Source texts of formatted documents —

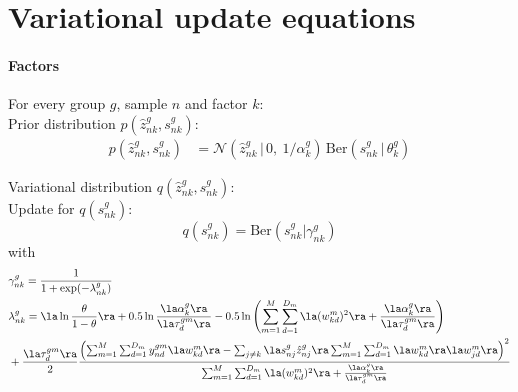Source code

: \section{Variational update equations}

\paragraph*{Factors}

For every group $g$, sample $n$ and factor $k$: \\

Prior distribution $p(\hat{z}_{nk}^g,s_{nk}^g)$:
\begin{align}
	p(\hat{z}_{nk}^g,s_{nk}^g) &= \mathcal{N} (\hat{z}_{nk}^g \,|\, 0, ~ 1/\alpha_k^g)\, \text{Ber}(s_{nk}^g \,|\,\theta_k^g)
\end{align}

Variational distribution $q(\hat{z}_{nk}^g,s_{nk}^g)$:\\

Update for $q(s_{nk}^g)$:
\begin{equation}
	q(s^g_{nk}) = \mathrm{Ber}(s^g_{nk}|\gamma^g_{nk})
\end{equation}
with
\begin{equation} \begin{aligned}
	&\gamma^g_{nk} = \frac{1}{1+\exp(-\lambda_{nk}^g)}\\
	& \lambda_{nk}^g = \la \ln\frac{\theta}{1-\theta} \ra + 0.5\ln\frac{\la\alpha_k^g\ra}{\la\tau_d^{gm}\ra} - 0.5\ln\left( \sum_{m=1}^M\sum_{d=1}^{D_m} \la (w_{kd}^m)^2 \ra + \frac{\la\alpha_k^g\ra}{\la\tau_d^{gm}\ra} \right) \\
	&+ \frac{\la\tau_d^{gm}\ra}{2} \frac{ \left( \sum_{m=1}^M\sum_{d=1}^{D_m} y_{nd}^{gm} \la w^m_{kd} \ra - \sum_{j \neq k} \la s_{nj}^g\hat{z}_{nj}^g\ra \sum_{m=1}^M\sum_{d=1}^{D_m} \la w^m_{kd} \ra \la w^m_{jd} \ra \right)^2} {\sum_{m=1}^M\sum_{d=1}^{D_m} \la (w_{kd}^m)^2 \ra + \frac{\la\alpha_k^g\ra}{\la\tau_d^{gm}\ra} }
\end{aligned} \end{equation}

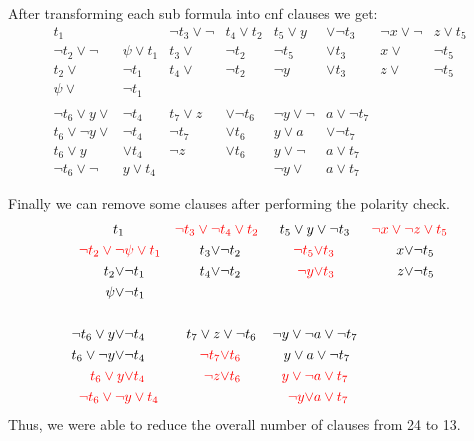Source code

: \documentclass{base}
\begin{document}
After transforming each sub formula into cnf clauses we get:
\begin{align*}
t_{1}&   &  \neg t_{3}\lor \neg &t_{4}\lor t_{2} &  t_{5}\lor y &\lor\neg t_{3} & \neg x\lor \neg &z\lor t_{5}\\
\neg t_{2}\lor  \neg &\psi \lor t_{1}   &  t_{3}\lor &\neg t_{2}   & \neg t_{5}&\lor t_{3} & x\lor &\neg t_{5}\\
t_{2}\lor &\neg t_{1}   &  t_{4}\lor &\neg t_{2} &  \neg y&\lor t_{3} & z\lor &\neg t_{5}\\
\psi \lor &\neg t_{1}\\
\\
\neg t_{6}\lor y \lor & \neg t_{4} & t_{7}\lor z& \lor \neg t_{6} & \neg y \lor \neg &a \lor \neg t_{7}\\
t_{6}\lor \neg y\lor &\neg t_{4} & \neg t_{7}&\lor t_{6} & y \lor a &\lor \neg t_{7}\\
t_{6}\lor y& \lor t_{4} & \neg z&\lor t_{6} & y \lor \neg &a \lor t_{7}\\
\neg t_{6}\lor \neg &y \lor t_{4} &    &     & \neg y \lor  &a \lor t_{7}
\end{align*}

Finally we can remove some clauses after performing the polarity check.
\begin{align*}
t_{1}&   &  \textcolor{red}{\neg t_{3}\lor \neg} &\textcolor{red}{t_{4}\lor t_{2}} &  t_{5}\lor y &\lor\neg t_{3} & \textcolor{red}{\neg x\lor \neg }&\textcolor{red}{z\lor t_{5}}\\
\textcolor{red}{\neg t_{2}\lor  \neg }&\textcolor{red}{\psi \lor t_{1}}   &  t_{3}\lor &\neg t_{2}   & \textcolor{red}{\neg t_{5}}&\textcolor{red}{\lor t_{3}} & x\lor &\neg t_{5}\\
t_{2}\lor &\neg t_{1}   &  t_{4}\lor &\neg t_{2} &  \textcolor{red}{\neg y}&\textcolor{red}{\lor t_{3}} & z\lor &\neg t_{5}\\
\psi \lor &\neg t_{1}\\
\\
\neg t_{6}\lor y\lor & \neg t_{4} & t_{7}\lor z& \lor \neg t_{6} & \neg y \lor \neg &a \lor \neg t_{7}\\
t_{6}\lor \neg y\lor& \neg t_{4} & \textcolor{red}{\neg t_{7}}&\textcolor{red}{\lor t_{6}} & y \lor a &\lor \neg t_{7}\\
\textcolor{red}{t_{6}\lor y}& \textcolor{red}{\lor t_{4}} & \textcolor{red}{\neg z}&\textcolor{red}{\lor t_{6}} & \textcolor{red}{y \lor \neg} &\textcolor{red}{a \lor t_{7}}\\
\textcolor{red}{\neg t_{6}\lor \neg} &\textcolor{red}{y \lor t_{4}} &    &     & \textcolor{red}{\neg y \lor}  &\textcolor{red}{a \lor t_{7}}
\end{align*}
Thus, we were able to reduce the overall number of clauses from 24 to 13.
\end{document}

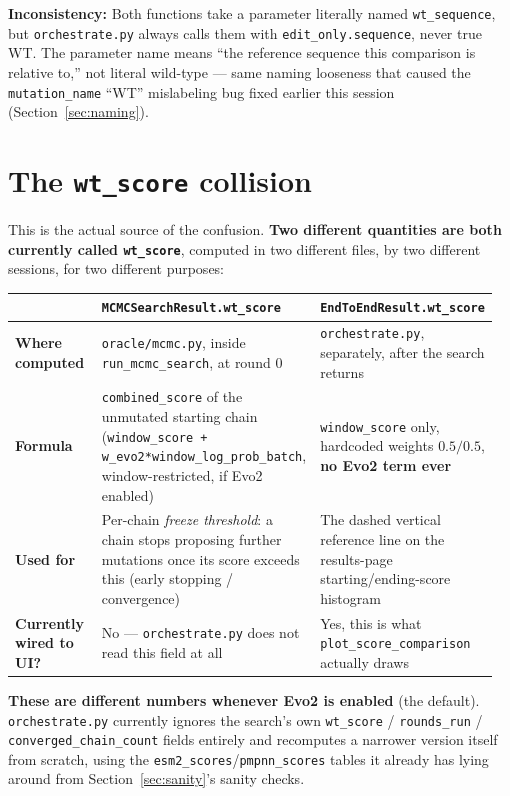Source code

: \documentclass[11pt]{article}
\newcommand{\warnbox}[1]{%
  \par\noindent\colorbox{warnbg}{\parbox{\dimexpr\linewidth-2\fboxsep}{\textbf{Inconsistency:} #1}}\par\vspace{4pt}
}
\begin{document}
\warnbox{Both functions take a parameter literally named \texttt{wt\_sequence},
but \texttt{orchestrate.py} always calls them with
\texttt{edit\_only.sequence}, never true WT. The parameter name means ``the
reference sequence this comparison is relative to,'' not literal wild-type
--- same naming looseness that caused the \texttt{mutation\_name} ``WT''
mislabeling bug fixed earlier this session (Section~\ref{sec:naming}).}

\section{\texorpdfstring{The \texttt{wt\_score} collision}{The wt\_score collision}}
\label{sec:collision}

This is the actual source of the confusion. \textbf{Two different
quantities are both currently called \texttt{wt\_score}}, computed in two
different files, by two different sessions, for two different purposes:

\begin{center}
\begin{tabular}{@{}p{0.24\linewidth}p{0.36\linewidth}p{0.36\linewidth}@{}}
\toprule
 & \texttt{MCMCSearchResult.wt\_score} & \texttt{EndToEndResult.wt\_score} \\
\midrule
\textbf{Where computed} & \texttt{oracle/mcmc.py}, inside \texttt{run\_mcmc\_search}, at round 0 & \texttt{orchestrate.py}, separately, after the search returns \\
\textbf{Formula} & \texttt{combined\_score} of the unmutated starting chain (\texttt{window\_score + w\_evo2*window\_log\_prob\_batch}, window-restricted, if Evo2 enabled) & \texttt{window\_score} only, hardcoded weights $0.5/0.5$, \textbf{no Evo2 term ever} \\
\textbf{Used for} & Per-chain \emph{freeze threshold}: a chain stops proposing further mutations once its score exceeds this (early stopping / convergence) & The dashed vertical reference line on the results-page starting/ending-score histogram \\
\textbf{Currently wired to UI?} & No --- \texttt{orchestrate.py} does not read this field at all & Yes, this is what \texttt{plot\_score\_comparison} actually draws \\
\bottomrule
\end{tabular}
\end{center}

\textbf{These are different numbers whenever Evo2 is enabled} (the default).
\texttt{orchestrate.py} currently ignores the search's own \texttt{wt\_score}
/ \texttt{rounds\_run} / \texttt{converged\_chain\_count} fields entirely and
recomputes a narrower version itself from scratch, using the
\texttt{esm2\_scores}/\texttt{pmpnn\_scores} tables it already has lying
around from Section~\ref{sec:sanity}'s sanity checks.
\end{document}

Exercise — Your output should be an exact copy of the lines from the one containing "starting/ending-score histogram \\" through the last line of the data above.

Your response —
\textbf{Used for} & Per-chain \emph{freeze threshold}: a chain stops proposing further mutations once its score exceeds this (early stopping / convergence) & The dashed vertical reference line on the results-page starting/ending-score histogram \\
\textbf{Currently wired to UI?} & No --- \texttt{orchestrate.py} does not read this field at all & Yes, this is what \texttt{plot\_score\_comparison} actually draws \\
\bottomrule
\end{tabular}
\end{center}

\textbf{These are different numbers whenever Evo2 is enabled} (the default).
\texttt{orchestrate.py} currently ignores the search's own \texttt{wt\_score}
/ \texttt{rounds\_run} / \texttt{converged\_chain\_count} fields entirely and
recomputes a narrower version itself from scratch, using the
\texttt{esm2\_scores}/\texttt{pmpnn\_scores} tables it already has lying
around from Section~\ref{sec:sanity}'s sanity checks.
\end{document}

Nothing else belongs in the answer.